C’est que “Fuck off Mike Ward” était, jusqu’à tout récemment, la somme de toutes mes réflexions sur cette affaire qui a enflammé le web et rassuré les humoristes du Québec dans leur précieux rôle de chien de garde de la liberté d’expression.
Mike Ward peut bien dire ce qu’il veut.
S’il souhaite faire commerce de la difformité des autres, c’est son affaire. Il a le droit: la société le permet, sur le plan légal du moins. Et tant mieux pour lui, car autrement je m’inquiéterais sérieusement pour ses perspectives de carrière.
J’étais toutefois quand même un brin découragé de constater l’hégémonique soulèvement qui s’en est suivi: humoristes, membres du showbizz et autres courageuses personnes de l’internet marchant main dans la main pour former une barrière protectrice autour de leur enfant chéri.
En profitant du coup pour diffuser insultes et autres montages photoshop afin d’humilier davantage un jeune homme qui n’a jamais demandé plus que d’entretenir sa passion dans la dignité.
Tout ça au nom de la liberté d’expression, que vous connaissez peut-être sous son petit sobriquet de “diffamation” qu’on utilise seulement lorsqu’elle s’exerce à l’intérieur des limites hertziennes de la Vieille-Capitale. En dehors de cette zone, elle est sacrée.
Et c’est correct: c’est une notion riche, cruciale et indispensable, tout à fait essentielle à la société et à la démocratie. Des gens sont morts pour libérer la parole, puissant instrument de changement. Des peuples se battent encore, toujours, de la Chine jusqu’aux confins du web, pour que la vérité puisse voir le jour. Les grands philosophes se sont dit prêts à mourir au nom de la liberté d’expression.
Je doute toutefois que Voltaire se serait pris une balle pour Mike Ward.
Afin que celui-ci puisse librement se moquer du crâne difforme d’un enfant de dix ans.

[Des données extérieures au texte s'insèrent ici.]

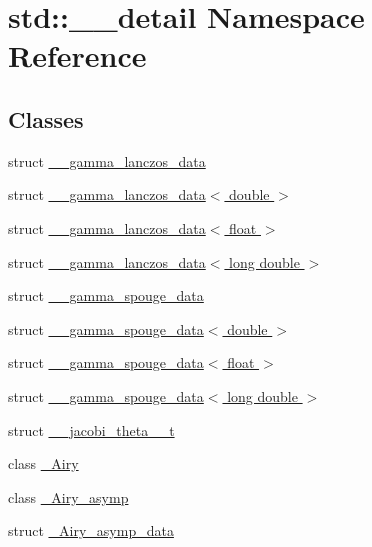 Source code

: \hypertarget{namespacestd_1_1____detail}{}\section{std\+:\+:\+\_\+\+\_\+detail Namespace Reference}
\label{namespacestd_1_1____detail}
\subsection*{Classes}
\begin{DoxyCompactItemize}
\item 
struct \hyperlink{structstd_1_1____detail_1_1____gamma__lanczos__data}{\+\_\+\+\_\+gamma\+\_\+lanczos\+\_\+data}
\item 
struct \hyperlink{structstd_1_1____detail_1_1____gamma__lanczos__data_3_01double_01_4}{\+\_\+\+\_\+gamma\+\_\+lanczos\+\_\+data$<$ double $>$}
\item 
struct \hyperlink{structstd_1_1____detail_1_1____gamma__lanczos__data_3_01float_01_4}{\+\_\+\+\_\+gamma\+\_\+lanczos\+\_\+data$<$ float $>$}
\item 
struct \hyperlink{structstd_1_1____detail_1_1____gamma__lanczos__data_3_01long_01double_01_4}{\+\_\+\+\_\+gamma\+\_\+lanczos\+\_\+data$<$ long double $>$}
\item 
struct \hyperlink{structstd_1_1____detail_1_1____gamma__spouge__data}{\+\_\+\+\_\+gamma\+\_\+spouge\+\_\+data}
\item 
struct \hyperlink{structstd_1_1____detail_1_1____gamma__spouge__data_3_01double_01_4}{\+\_\+\+\_\+gamma\+\_\+spouge\+\_\+data$<$ double $>$}
\item 
struct \hyperlink{structstd_1_1____detail_1_1____gamma__spouge__data_3_01float_01_4}{\+\_\+\+\_\+gamma\+\_\+spouge\+\_\+data$<$ float $>$}
\item 
struct \hyperlink{structstd_1_1____detail_1_1____gamma__spouge__data_3_01long_01double_01_4}{\+\_\+\+\_\+gamma\+\_\+spouge\+\_\+data$<$ long double $>$}
\item 
struct \hyperlink{structstd_1_1____detail_1_1____jacobi__theta__0__t}{\+\_\+\+\_\+jacobi\+\_\+theta\+\_\+\_\+t}
\item 
class \hyperlink{classstd_1_1____detail_1_1__Airy}{\+\_\+\+Airy}
\item 
class \hyperlink{classstd_1_1____detail_1_1__Airy__asymp}{\+\_\+\+Airy\+\_\+asymp}
\item 
struct \hyperlink{structstd_1_1____detail_1_1__Airy__asymp__data}{\+\_\+\+Airy\+\_\+asymp\+\_\+data}

\end{DoxyCompactItemize}
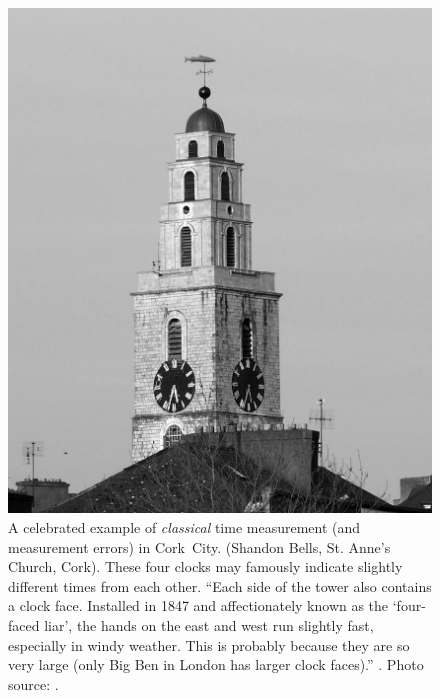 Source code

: \begin{savenotes}
\begin{figure}[]
  \centering
  \includegraphics[height=.5\textheight]{img/Shandon_bells_cork.BW.jpg}
  \caption[
    Classical Time. The \emph{Four Faced Liar}, Shandon Bells, Cork
  ]{
    A celebrated example of \emph{classical} time measurement (and measurement errors) in Cork~City.
    (Shandon Bells, St. Anne's Church, Cork).
    These four clocks
    may famously
    indicate slightly different times from each other.
    ``Each side of the tower also contains a clock face.
    Installed in 1847 and affectionately known as the
    `four-faced liar', the hands on the east and west run slightly fast, especially in windy weather.
    This is probably because they are so very large
    (only Big Ben in London has larger clock faces).''
    \parencite{CorkStrolls}. Photo source: \cite{ShandonBells}.
  }
  \label{fig:ShandonBells}
\end{figure}
\end{savenotes}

C’est cependant l’usage qu’il choisit d’en faire, mais je me répète: il a le droit. Je ne lui apprends rien, d’ailleurs, puisqu’il se qualifie lui-même d’artisan de l’humour trash.
Je n’aurais pas pu mieux dire. Il fait de l’humour poubelle, au même titre que certains animateurs font de la radio poubelle. La différence, c’est que si un animateur chauve de Québec avait ri d’un enfant handicapé avant de fantasmer sur sa noyade, on l’aurait lynché.
La liberté d’expression est à géométrie variable.
Parce que l’humour jouit d’un statut particulier. On le perçoit comme un médium à part, une forme d’art dépourvue de responsabilités. Il faudrait accepter l’humour comme un simple spectacle, un divertissement inoffensif que l’on doit prendre à la légère.
Dans son idéal, oui, l’humour incarnerait cela. Mais dans la réalité?
Je me suis remémoré mes chagrins de cour d’école. Je me suis souvenu de mes inaptitudes devant les jeux de marelle et les moqueries qui s’en suivaient dans cette microsociété dominée par le ballon-chasseur. Je me suis rappelé que les méchancetés qui se disaient à mon sujet n’étaient pas inventées de toute pièce. Les écoliers sont, oui, créatifs, mais surtout influençables. Ils imitent. Leur modèle préféré? Les comiques.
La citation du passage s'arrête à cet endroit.